> _Task to complete_: Everything in the listing below should be written out again exactly, except the pictures.

───

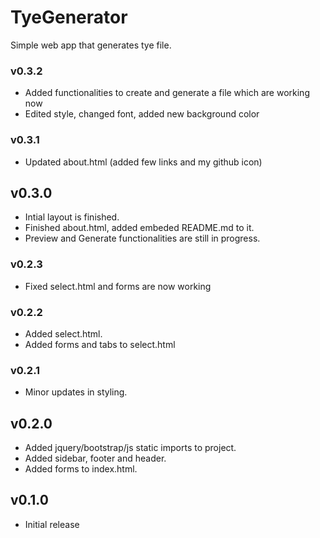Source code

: # TyeGenerator
 Simple web app that generates tye file.  
 
### v0.3.2
   * Added functionalities to create and generate a file which are working now
   * Edited style, changed font, added new background color  

### v0.3.1
   * Updated about.html (added few links and my github icon)  

## v0.3.0
   * Intial layout is finished. 
   * Finished about.html, added embeded README.md to it.  
   * Preview and Generate functionalities are still in progress.  

### v0.2.3
   * Fixed select.html and forms are now working  

### v0.2.2
   * Added select.html.  
   * Added forms and tabs to select.html  

### v0.2.1
   * Minor updates in styling.  

## v0.2.0
   * Added jquery/bootstrap/js static imports to project.  
   * Added sidebar, footer and header.  
   * Added forms to index.html.  

## v0.1.0
   * Initial release  

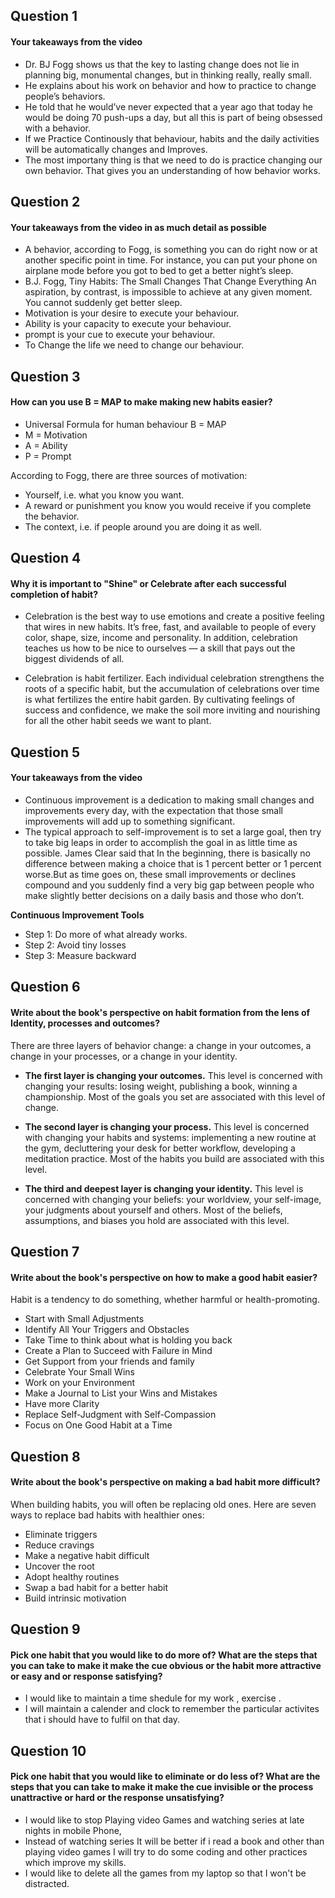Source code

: ## Question 1
#### Your takeaways from the video
* Dr. BJ Fogg shows us that the key to lasting change does not lie in planning big, monumental changes, but in thinking really, really small.
* He explains  about his work on behavior and how to practice to change people’s behaviors.
*  He told that  he would’ve never expected that a year ago that today he would be doing 70 push-ups a day, 
but all this is part of being obsessed with a behavior.
* If we Practice Continously that behaviour, habits and the daily activities will be automatically changes and Improves.
* The most importany thing is that we need to do is practice changing our own behavior. That gives you an understanding of how behavior works.
## Question 2
#### Your takeaways from the video in as much detail as possible
* A behavior, according to Fogg, is something you can do right now or at another specific point in time. For instance, you can put your phone
on airplane mode before you got to bed to get a better night’s sleep. 
* B.J. Fogg, Tiny Habits: The Small Changes That Change Everything
An aspiration, by contrast, is impossible to achieve at any given moment. You cannot suddenly get better sleep. 
* Motivation is your desire to execute your behaviour.
* Ability is your capacity to execute your behaviour.
* prompt is your cue to execute your behaviour.
* To Change the life we need to change our behaviour.

## Question 3
#### How can you use B = MAP to make making new habits easier?
* Universal Formula for human behaviour B = MAP 
* M = Motivation
* A = Ability
* P = Prompt

According to Fogg, there are three sources of motivation:
* Yourself, i.e. what you know you want.
* A reward or punishment you know you would receive if you complete the behavior.
* The context, i.e. if people around you are doing it as well.
## Question 4
#### Why it is important to "Shine" or Celebrate after each successful completion of habit?
* Celebration is the best way to use emotions and create a positive feeling that wires in new habits. It’s free, fast, and available to people of every color, shape, size, income and personality. In addition, celebration teaches us how to be nice to ourselves — a skill that pays out the biggest dividends of all.

* Celebration is habit fertilizer. Each individual celebration strengthens the roots of a specific habit, but the accumulation of celebrations over time is what fertilizes the entire habit garden. By cultivating feelings of success and confidence, we make the soil more inviting and nourishing for all the other habit seeds we want to plant.
## Question 5
#### Your takeaways from the video
* Continuous improvement is a dedication to making small changes and improvements every day, with the expectation that those small improvements will add up to something significant.
* The typical approach to self-improvement is to set a large goal, then try to take big leaps in order to accomplish the goal in as little time as possible. 
James Clear said that In the beginning, there is basically no difference between making a choice that is 1 percent better or 1 percent worse.But as time goes on, these small improvements or declines compound and you suddenly find a very big gap between people who make slightly better decisions on a daily basis and those who don’t.

**Continuous Improvement Tools**
* Step 1: Do more of what already works.
* Step 2: Avoid tiny losses
* Step 3: Measure backward

## Question 6
#### Write about the book's perspective on habit formation from the lens of Identity, processes and outcomes?
There are three layers of behavior change: a change in your outcomes, a change in your processes, or a change in your identity.
* **The first layer is changing your outcomes.** This level is concerned with changing your results: losing weight, publishing a book, winning a championship. Most of the goals you set are associated with this level of change.

* **The second layer is changing your process.** This level is concerned with changing your habits and systems: implementing a new routine at the gym, decluttering your desk for better workflow, developing a meditation practice. Most of the habits you build are associated with this level.

* **The third and deepest layer is changing your identity.** This level is concerned with changing your beliefs: your worldview, your self-image, your judgments about yourself and others. Most of the beliefs, assumptions, and biases you hold are associated with this level.
## Question 7
#### Write about the book's perspective on how to make a good habit easier?
Habit is a tendency to do something, whether harmful or health-promoting.
* Start with Small Adjustments
* Identify All Your Triggers and Obstacles
* Take Time to think about what is holding you back
* Create a Plan to Succeed with Failure in Mind
* Get Support from your friends and family
* Celebrate Your Small Wins
* Work on your Environment
* Make a Journal to List your Wins and Mistakes
* Have more Clarity
* Replace Self-Judgment with Self-Compassion
* Focus on One Good Habit at a Time 
## Question 8
#### Write about the book's perspective on making a bad habit more difficult?
When building habits, you will often be replacing old ones. Here are seven ways to replace bad habits with healthier ones:
* Eliminate triggers
* Reduce cravings 
* Make a negative habit difficult
* Uncover the root
* Adopt healthy routines
* Swap a bad habit for a better habit
* Build intrinsic motivation
## Question 9
#### Pick one habit that you would like to do more of? What are the steps that you can take to make it make the cue obvious or the habit more attractive or easy and or response satisfying?
* I would like to maintain a time shedule for my work , exercise .
* I will maintain a calender and clock to remember the particular activites that i should have to fulfil on that day.
## Question 10
#### Pick one habit that you would like to eliminate or do less of? What are the steps that you can take to make it make the cue invisible or the process unattractive or hard or the response unsatisfying?
* I would like to stop Playing video Games and watching series at late nights in mobile Phone,
* Instead of watching series It will be better if i read a book and other than playing video games I will try to do some coding and other practices which 
improve my skills.
* I would like to delete all the games from my laptop so that I won't be distracted.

───

> _Answer for this exercise_:
Source code

: # TyeGenerator
 Simple web app that generates tye file.  
 
### v0.3.2
   * Added functionalities to create and generate a file which are working now
   * Edited style, changed font, added new background color  

### v0.3.1
   * Updated about.html (added few links and my github icon)  

## v0.3.0
   * Intial layout is finished. 
   * Finished about.html, added embeded README.md to it.  
   * Preview and Generate functionalities are still in progress.  

### v0.2.3
   * Fixed select.html and forms are now working  

### v0.2.2
   * Added select.html.  
   * Added forms and tabs to select.html  

### v0.2.1
   * Minor updates in styling.  

## v0.2.0
   * Added jquery/bootstrap/js static imports to project.  
   * Added sidebar, footer and header.  
   * Added forms to index.html.  

## v0.1.0
   * Initial release  

Source code

: ## Question 1
#### Your takeaways from the video
* Dr. BJ Fogg shows us that the key to lasting change does not lie in planning big, monumental changes, but in thinking really, really small.
* He explains  about his work on behavior and how to practice to change people’s behaviors.
*  He told that  he would’ve never expected that a year ago that today he would be doing 70 push-ups a day, 
but all this is part of being obsessed with a behavior.
* If we Practice Continously that behaviour, habits and the daily activities will be automatically changes and Improves.
* The most importany thing is that we need to do is practice changing our own behavior. That gives you an understanding of how behavior works.
## Question 2
#### Your takeaways from the video in as much detail as possible
* A behavior, according to Fogg, is something you can do right now or at another specific point in time. For instance, you can put your phone
on airplane mode before you got to bed to get a better night’s sleep. 
* B.J. Fogg, Tiny Habits: The Small Changes That Change Everything
An aspiration, by contrast, is impossible to achieve at any given moment. You cannot suddenly get better sleep. 
* Motivation is your desire to execute your behaviour.
* Ability is your capacity to execute your behaviour.
* prompt is your cue to execute your behaviour.
* To Change the life we need to change our behaviour.

## Question 3
#### How can you use B = MAP to make making new habits easier?
* Universal Formula for human behaviour B = MAP 
* M = Motivation
* A = Ability
* P = Prompt

According to Fogg, there are three sources of motivation:
* Yourself, i.e. what you know you want.
* A reward or punishment you know you would receive if you complete the behavior.
* The context, i.e. if people around you are doing it as well.
## Question 4
#### Why it is important to "Shine" or Celebrate after each successful completion of habit?
* Celebration is the best way to use emotions and create a positive feeling that wires in new habits. It’s free, fast, and available to people of every color, shape, size, income and personality. In addition, celebration teaches us how to be nice to ourselves — a skill that pays out the biggest dividends of all.

* Celebration is habit fertilizer. Each individual celebration strengthens the roots of a specific habit, but the accumulation of celebrations over time is what fertilizes the entire habit garden. By cultivating feelings of success and confidence, we make the soil more inviting and nourishing for all the other habit seeds we want to plant.
## Question 5
#### Your takeaways from the video
* Continuous improvement is a dedication to making small changes and improvements every day, with the expectation that those small improvements will add up to something significant.
* The typical approach to self-improvement is to set a large goal, then try to take big leaps in order to accomplish the goal in as little time as possible. 
James Clear said that In the beginning, there is basically no difference between making a choice that is 1 percent better or 1 percent worse.But as time goes on, these small improvements or declines compound and you suddenly find a very big gap between people who make slightly better decisions on a daily basis and those who don’t.

**Continuous Improvement Tools**
* Step 1: Do more of what already works.
* Step 2: Avoid tiny losses
* Step 3: Measure backward

## Question 6
#### Write about the book's perspective on habit formation from the lens of Identity, processes and outcomes?
There are three layers of behavior change: a change in your outcomes, a change in your processes, or a change in your identity.
* **The first layer is changing your outcomes.** This level is concerned with changing your results: losing weight, publishing a book, winning a championship. Most of the goals you set are associated with this level of change.

* **The second layer is changing your process.** This level is concerned with changing your habits and systems: implementing a new routine at the gym, decluttering your desk for better workflow, developing a meditation practice. Most of the habits you build are associated with this level.

* **The third and deepest layer is changing your identity.** This level is concerned with changing your beliefs: your worldview, your self-image, your judgments about yourself and others. Most of the beliefs, assumptions, and biases you hold are associated with this level.
## Question 7
#### Write about the book's perspective on how to make a good habit easier?
Habit is a tendency to do something, whether harmful or health-promoting.
* Start with Small Adjustments
* Identify All Your Triggers and Obstacles
* Take Time to think about what is holding you back
* Create a Plan to Succeed with Failure in Mind
* Get Support from your friends and family
* Celebrate Your Small Wins
* Work on your Environment
* Make a Journal to List your Wins and Mistakes
* Have more Clarity
* Replace Self-Judgment with Self-Compassion
* Focus on One Good Habit at a Time 
## Question 8
#### Write about the book's perspective on making a bad habit more difficult?
When building habits, you will often be replacing old ones. Here are seven ways to replace bad habits with healthier ones:
* Eliminate triggers
* Reduce cravings 
* Make a negative habit difficult
* Uncover the root
* Adopt healthy routines
* Swap a bad habit for a better habit
* Build intrinsic motivation
## Question 9
#### Pick one habit that you would like to do more of? What are the steps that you can take to make it make the cue obvious or the habit more attractive or easy and or response satisfying?
* I would like to maintain a time shedule for my work , exercise .
* I will maintain a calender and clock to remember the particular activites that i should have to fulfil on that day.
## Question 10
#### Pick one habit that you would like to eliminate or do less of? What are the steps that you can take to make it make the cue invisible or the process unattractive or hard or the response unsatisfying?
* I would like to stop Playing video Games and watching series at late nights in mobile Phone,
* Instead of watching series It will be better if i read a book and other than playing video games I will try to do some coding and other practices which 
improve my skills.
* I would like to delete all the games from my laptop so that I won't be distracted.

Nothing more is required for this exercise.